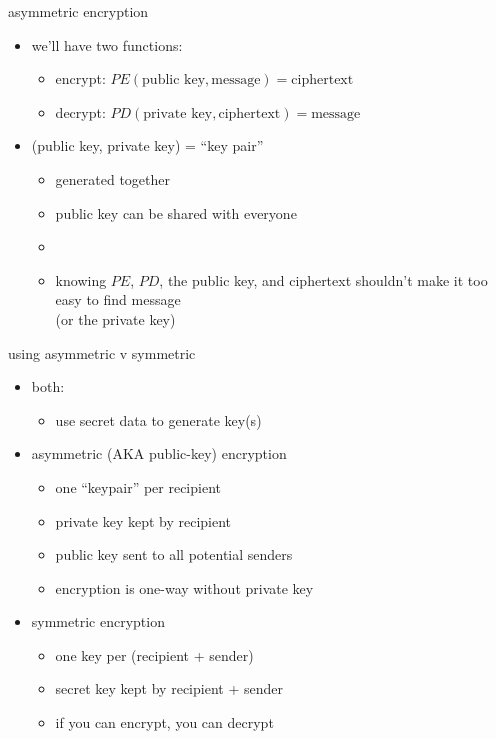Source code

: \begin{frame}{asymmetric encryption}
\begin{itemize}
\item we'll have two functions:
    \begin{itemize}
    \item encrypt: $PE(\text{public key}, \text{message}) = \text{ciphertext}$
    \item decrypt: $PD(\text{private key}, \text{ciphertext}) = \text{message}$
    \end{itemize}
\item (public key, private key) = ``key pair''
    \begin{itemize}
    \item generated together
    \item public key can be shared with everyone
    \item {}
    \item knowing $PE$, $PD$, the public key, and ciphertext shouldn't make it too easy to find message \\
        (or the private key)
    \end{itemize}
\end{itemize}
\end{frame}

\begin{frame}{using asymmetric v symmetric}
\begin{itemize}
    \item both:
        \begin{itemize}
            \item use secret data to generate key(s)
        \end{itemize}
    \item asymmetric (AKA public-key) encryption
        \begin{itemize}
            \item one ``keypair'' per recipient
            \item private key kept by recipient
            \item public key sent to all potential senders
            \item encryption is one-way without private key
        \end{itemize}
    \item symmetric encryption
        \begin{itemize}
            \item one key per (recipient + sender)
            \item secret key kept by recipient + sender
            \item if you can encrypt, you can decrypt
        \end{itemize}
\end{itemize}
\end{frame}


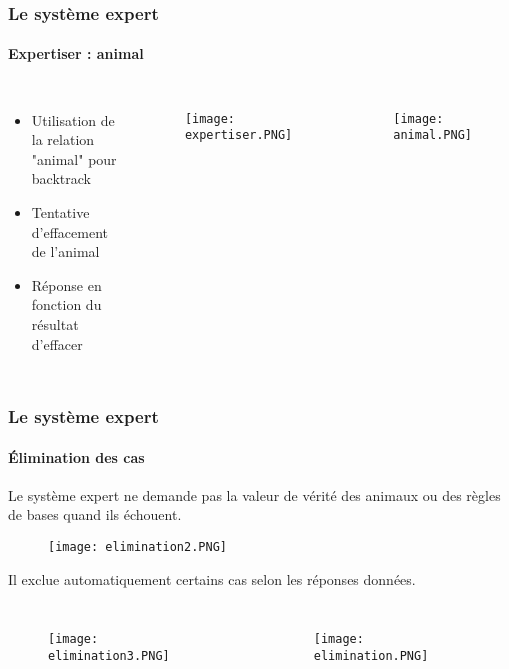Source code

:\documentclass[10pt]{beamer}
\begin{document}
\begin{frame}
	\frametitle{\textbf {\Large Le système expert}}
	\framesubtitle{\large Expertiser : animal}
	
	\begin{columns}
			\begin{itemize}
				\item Utilisation de la relation "animal" pour backtrack
				\smallskip
				\item Tentative d'effacement de l'animal 
				\smallskip
				\item Réponse en fonction du résultat d'effacer
			\end{itemize}
			
			\begin{figure}
				\texttt{[image: expertiser.PNG]}
 				\label{pic: Base de connaissance}
 			\end{figure}
 			\begin{figure}
				\texttt{[image: animal.PNG]}
 				\label{pic: Base de connaissance}
 			\end{figure}
	\end{columns}

\end{frame}


\begin{frame}
	\frametitle{\textbf {\Large Le système expert }}
	\framesubtitle{\large Élimination des cas}
	
	\bigskip	
	Le système expert ne demande pas la valeur de vérité des animaux ou des règles de bases quand ils échouent. 
			\begin{figure}
				\texttt{[image: elimination2.PNG]}
 				\label{pic: Base de connaissance}
 			\end{figure}
 	
 	Il exclue automatiquement certains cas selon les réponses données.
 	\begin{columns}
	
		\column{0.4\textwidth}
		\begin{figure}
				\texttt{[image: elimination3.PNG]}
 				\label{pic: Base de connaissance}
 		\end{figure}
			
		\column{0.65\textwidth}
			\begin{figure}
				\texttt{[image: elimination.PNG]}
 				\label{pic: Base de connaissance}
 			\end{figure}
	\end{columns}
 			


\end{frame}
\end{document}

**Your objective:**
I'd like the records above given again exactly, please, without the pictures.

**Output:**
Source code

: \begin{frame}{asymmetric encryption}
\begin{itemize}
\item we'll have two functions:
    \begin{itemize}
    \item encrypt: $PE(\text{public key}, \text{message}) = \text{ciphertext}$
    \item decrypt: $PD(\text{private key}, \text{ciphertext}) = \text{message}$
    \end{itemize}
\item (public key, private key) = ``key pair''
    \begin{itemize}
    \item generated together
    \item public key can be shared with everyone
    \item {}
    \item knowing $PE$, $PD$, the public key, and ciphertext shouldn't make it too easy to find message \\
        (or the private key)
    \end{itemize}
\end{itemize}
\end{frame}

\begin{frame}{using asymmetric v symmetric}
\begin{itemize}
    \item both:
        \begin{itemize}
            \item use secret data to generate key(s)
        \end{itemize}
    \item asymmetric (AKA public-key) encryption
        \begin{itemize}
            \item one ``keypair'' per recipient
            \item private key kept by recipient
            \item public key sent to all potential senders
            \item encryption is one-way without private key
        \end{itemize}
    \item symmetric encryption
        \begin{itemize}
            \item one key per (recipient + sender)
            \item secret key kept by recipient + sender
            \item if you can encrypt, you can decrypt
        \end{itemize}
\end{itemize}
\end{frame}


Source code

:\documentclass[10pt]{beamer}
\begin{document}
\begin{frame}
	\frametitle{\textbf {\Large Le système expert}}
	\framesubtitle{\large Expertiser : animal}
	
	\begin{columns}
			\begin{itemize}
				\item Utilisation de la relation "animal" pour backtrack
				\smallskip
				\item Tentative d'effacement de l'animal 
				\smallskip
				\item Réponse en fonction du résultat d'effacer
			\end{itemize}
			
			\begin{figure}
				\texttt{[image: expertiser.PNG]}
 				\label{pic: Base de connaissance}
 			\end{figure}
 			\begin{figure}
				\texttt{[image: animal.PNG]}
 				\label{pic: Base de connaissance}
 			\end{figure}
	\end{columns}

\end{frame}


\begin{frame}
	\frametitle{\textbf {\Large Le système expert }}
	\framesubtitle{\large Élimination des cas}
	
	\bigskip	
	Le système expert ne demande pas la valeur de vérité des animaux ou des règles de bases quand ils échouent. 
			\begin{figure}
				\texttt{[image: elimination2.PNG]}
 				\label{pic: Base de connaissance}
 			\end{figure}
 	
 	Il exclue automatiquement certains cas selon les réponses données.
 	\begin{columns}
	
		\column{0.4\textwidth}
		\begin{figure}
				\texttt{[image: elimination3.PNG]}
 				\label{pic: Base de connaissance}
 		\end{figure}
			
		\column{0.65\textwidth}
			\begin{figure}
				\texttt{[image: elimination.PNG]}
 				\label{pic: Base de connaissance}
 			\end{figure}
	\end{columns}
 			


\end{frame}
\end{document}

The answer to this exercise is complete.